That’s because the sugar story has been beset with problems of excess production and inventory, both globally and domestically. Over the last two years, there has been bumper sugar production.
India produced about 33 million tonnes (mt) of sugar in the 2018-19 sugar season. This year, it is expected to surpass Brazil, which has traditionally held the position of the largest producer.
This has not only swelled domestic stocks to their highest levels in the last decade but also kept sugar prices weak. Analysts estimate domestic inventory to rise to an all-time high of 14.5 mt by October.
As such, the Union cabinet’s approval of export subsidy for 6 mt of sugar is a good move that will help to bring down stocks. Besides, sugar cane arrears that have risen to about ₹30,000 crore during 2018-19 will also reduce. But, this may still not be enough for the sugar industry because inventory could still remain high at about 8 mt, even if exports are a success.
High sugar production, both domestically and globally, has kept a lid on prices. Already, international sugar prices are quite close to decadal lows hovering at about 11.14 cents per pound (a pound equals 0.45kg). To top it, global supplies have risen and the domestic export subsidy may further increase global supplies. As a result, globally, prices may continue to remain under pressure.
Note that domestic sugar prices are much higher than those prevailing in the international market. So the government’s export subsidy may help increase exports to an extent, although the benefits may be limited as international prices may come under further pressure.
A lot will also depend on the diversion of sugar or sugar cane for ethanol production. The government’s decision to increase ethanol blending to 10% by 2020 is seen as being beneficial to sugar producers. Most sugar companies are expanding their ethanol production.
“We believe increasing blending levels and sugarcane diversion towards B heavy ethanol would benefit integrated sugar companies. Moreover, in the long run, the industry would be able to balance sugar inventory levels during times of excess sugar production.

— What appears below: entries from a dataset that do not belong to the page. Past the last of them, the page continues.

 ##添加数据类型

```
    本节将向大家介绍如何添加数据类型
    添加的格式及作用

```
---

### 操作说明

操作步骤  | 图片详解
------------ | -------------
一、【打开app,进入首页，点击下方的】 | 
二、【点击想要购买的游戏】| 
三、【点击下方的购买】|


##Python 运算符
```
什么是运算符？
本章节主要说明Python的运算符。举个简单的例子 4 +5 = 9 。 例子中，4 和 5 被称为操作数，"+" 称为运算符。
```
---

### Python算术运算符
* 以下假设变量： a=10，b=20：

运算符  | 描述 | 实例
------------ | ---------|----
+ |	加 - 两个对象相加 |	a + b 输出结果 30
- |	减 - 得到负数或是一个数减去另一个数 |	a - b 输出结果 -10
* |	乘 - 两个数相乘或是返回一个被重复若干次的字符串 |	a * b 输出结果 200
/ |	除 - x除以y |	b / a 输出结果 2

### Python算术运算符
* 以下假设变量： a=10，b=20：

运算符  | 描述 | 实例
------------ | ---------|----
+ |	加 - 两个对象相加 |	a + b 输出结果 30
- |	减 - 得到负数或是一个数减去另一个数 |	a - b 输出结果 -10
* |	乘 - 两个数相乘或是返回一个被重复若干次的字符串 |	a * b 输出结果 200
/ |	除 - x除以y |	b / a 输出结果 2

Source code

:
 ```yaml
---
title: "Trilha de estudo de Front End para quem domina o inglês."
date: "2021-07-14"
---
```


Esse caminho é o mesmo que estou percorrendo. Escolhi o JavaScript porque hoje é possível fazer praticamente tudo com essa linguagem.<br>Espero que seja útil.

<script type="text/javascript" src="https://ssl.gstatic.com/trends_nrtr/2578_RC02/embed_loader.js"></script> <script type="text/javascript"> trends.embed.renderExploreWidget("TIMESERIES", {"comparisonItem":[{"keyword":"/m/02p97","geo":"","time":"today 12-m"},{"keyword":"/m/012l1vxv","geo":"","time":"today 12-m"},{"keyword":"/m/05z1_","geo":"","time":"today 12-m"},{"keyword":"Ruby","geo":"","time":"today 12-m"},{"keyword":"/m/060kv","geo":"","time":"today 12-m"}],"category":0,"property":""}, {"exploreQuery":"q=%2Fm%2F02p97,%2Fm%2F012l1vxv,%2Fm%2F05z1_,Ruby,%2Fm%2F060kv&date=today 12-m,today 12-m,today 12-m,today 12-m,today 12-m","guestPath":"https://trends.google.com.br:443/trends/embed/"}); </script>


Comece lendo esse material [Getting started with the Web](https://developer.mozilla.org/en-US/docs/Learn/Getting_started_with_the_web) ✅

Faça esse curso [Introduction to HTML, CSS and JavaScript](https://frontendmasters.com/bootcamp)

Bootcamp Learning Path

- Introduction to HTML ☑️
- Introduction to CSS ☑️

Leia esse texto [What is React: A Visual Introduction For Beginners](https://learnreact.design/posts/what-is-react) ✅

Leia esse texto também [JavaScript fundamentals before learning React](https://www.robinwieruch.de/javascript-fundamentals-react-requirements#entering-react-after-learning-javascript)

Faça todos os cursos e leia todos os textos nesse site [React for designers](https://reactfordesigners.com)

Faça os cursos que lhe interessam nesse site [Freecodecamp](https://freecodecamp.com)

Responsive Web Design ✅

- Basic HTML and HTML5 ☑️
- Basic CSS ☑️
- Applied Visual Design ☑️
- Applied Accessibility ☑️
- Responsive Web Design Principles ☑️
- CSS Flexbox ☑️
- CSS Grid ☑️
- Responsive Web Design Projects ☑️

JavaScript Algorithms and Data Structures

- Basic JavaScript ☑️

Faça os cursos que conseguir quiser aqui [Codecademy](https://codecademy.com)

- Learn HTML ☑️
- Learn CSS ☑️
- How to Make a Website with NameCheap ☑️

This would drive earnings for sugar companies," said analysts at ICICI Direct Research in a client note.
Nevertheless, stock prices of sugar companies have raced upwards on the subsidy news last week. Balrampur Chini Mills Ltd’s stock was up 9.5% last week, EID-Parry (India) Ltd 4.7%, Bannari Amman Sugars Ltd 4.9%, and Triveni Engineering and Industries Ltd 3.8%. Stocks of smaller sugar producers too posted gains following the buzz. This may make some of them a tad too expensive.